■ **Task description**: Among the entries below, find the line with "- 👀 I’m interested in Full Stack Development" and the line with "Editor (If time allows)". Return exactly those lines and every line between them, but no pictures.

■ **Records from a data collection**:
=== Begin Enclosure ===
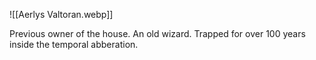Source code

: ![[Aerlys Valtoran.webp]]

Previous owner of the house.  An old wizard.  Trapped for over 100 years inside the temporal abberation.
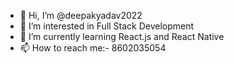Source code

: - 👋 Hi, I’m @deepakyadav2022
- 👀 I’m interested in Full Stack Development
- 🌱 I’m currently learning React.js and React Native
- 📫 How to reach me:- 8602035054

<!---
deepakyadav2022/deepakyadav2022 is a ✨ special ✨ repository because its `README.md` (this file) appears on your GitHub profile.
You can click the Preview link to take a look at your changes.
--->
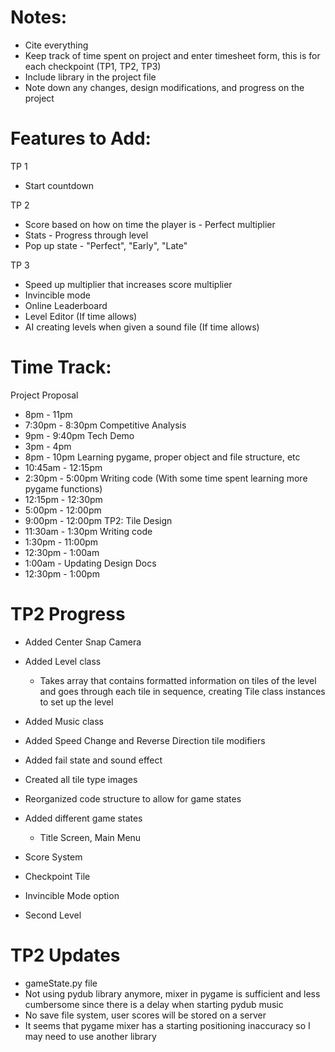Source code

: # Notes:
-	Cite everything
-	Keep track of time spent on project and enter timesheet form, 
	this is for each checkpoint (TP1, TP2, TP3)
-	Include library in the project file
-	Note down any changes, design modifications, and progress on the 
	project



# Features to Add:
TP 1
- 	Start countdown


TP 2
- 	Score based on how on time the player is - Perfect multiplier
- 	Stats - Progress through level
- 	Pop up state - "Perfect", "Early", "Late"


TP 3
- 	Speed up multiplier that increases score multiplier
- 	Invincible mode
- 	Online Leaderboard
-	Level Editor (If time allows)
-	AI creating levels when given a sound file (If time allows)



# Time Track:
Project Proposal
-	8pm - 11pm
-	7:30pm - 8:30pm
Competitive Analysis
-	9pm - 9:40pm
Tech Demo
-	3pm - 4pm
-	8pm - 10pm
Learning pygame, proper object and file structure, etc
-	10:45am - 12:15pm
-	2:30pm - 5:00pm
Writing code (With some time spent learning more pygame functions)
-	12:15pm - 12:30pm
-	5:00pm - 12:00pm
-	9:00pm - 12:00pm
TP2:
Tile Design
-	11:30am - 1:30pm
Writing code
-	1:30pm - 11:00pm
-	12:30pm - 1:00am
-	1:00am - 
Updating Design Docs
- 	12:30pm - 1:00pm



# TP2 Progress
-	Added Center Snap Camera
-	Added Level class
	-	Takes array that contains formatted information on tiles
		of the level and goes through each tile in sequence,
		creating Tile class instances to set up the level
-	Added Music class
-	Added Speed Change and Reverse Direction tile modifiers
-	Added fail state and sound effect
-	Created all tile type images
-	Reorganized code structure to allow for game states
-	Added different game states
	-	Title Screen, Main Menu
-	Score System
-	Checkpoint Tile

-	Invincible Mode option
-	Second Level



# TP2 Updates
-	gameState.py file
-	Not using pydub library anymore, mixer in pygame is sufficient and
	less cumbersome since there is a delay when starting pydub music
-	No save file system, user scores will be stored on a server
-	It seems that pygame mixer has a starting positioning inaccuracy
	so I may need to use another library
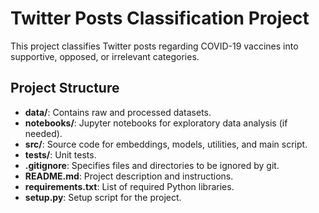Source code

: # Twitter Posts Classification Project

This project classifies Twitter posts regarding COVID-19 vaccines into supportive, opposed, or irrelevant categories.

## Project Structure

- **data/**: Contains raw and processed datasets.
- **notebooks/**: Jupyter notebooks for exploratory data analysis (if needed).
- **src/**: Source code for embeddings, models, utilities, and main script.
- **tests/**: Unit tests.
- **.gitignore**: Specifies files and directories to be ignored by git.
- **README.md**: Project description and instructions.
- **requirements.txt**: List of required Python libraries.
- **setup.py**: Setup script for the project.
=== End Enclosure ===
■ **Problem solution**:
- 👀 I’m interested in Full Stack Development
- 🌱 I’m currently learning React.js and React Native
- 📫 How to reach me:- 8602035054

<!---
deepakyadav2022/deepakyadav2022 is a ✨ special ✨ repository because its `README.md` (this file) appears on your GitHub profile.
You can click the Preview link to take a look at your changes.
--->
Source code

: # Notes:
-	Cite everything
-	Keep track of time spent on project and enter timesheet form, 
	this is for each checkpoint (TP1, TP2, TP3)
-	Include library in the project file
-	Note down any changes, design modifications, and progress on the 
	project



# Features to Add:
TP 1
- 	Start countdown


TP 2
- 	Score based on how on time the player is - Perfect multiplier
- 	Stats - Progress through level
- 	Pop up state - "Perfect", "Early", "Late"


TP 3
- 	Speed up multiplier that increases score multiplier
- 	Invincible mode
- 	Online Leaderboard
-	Level Editor (If time allows)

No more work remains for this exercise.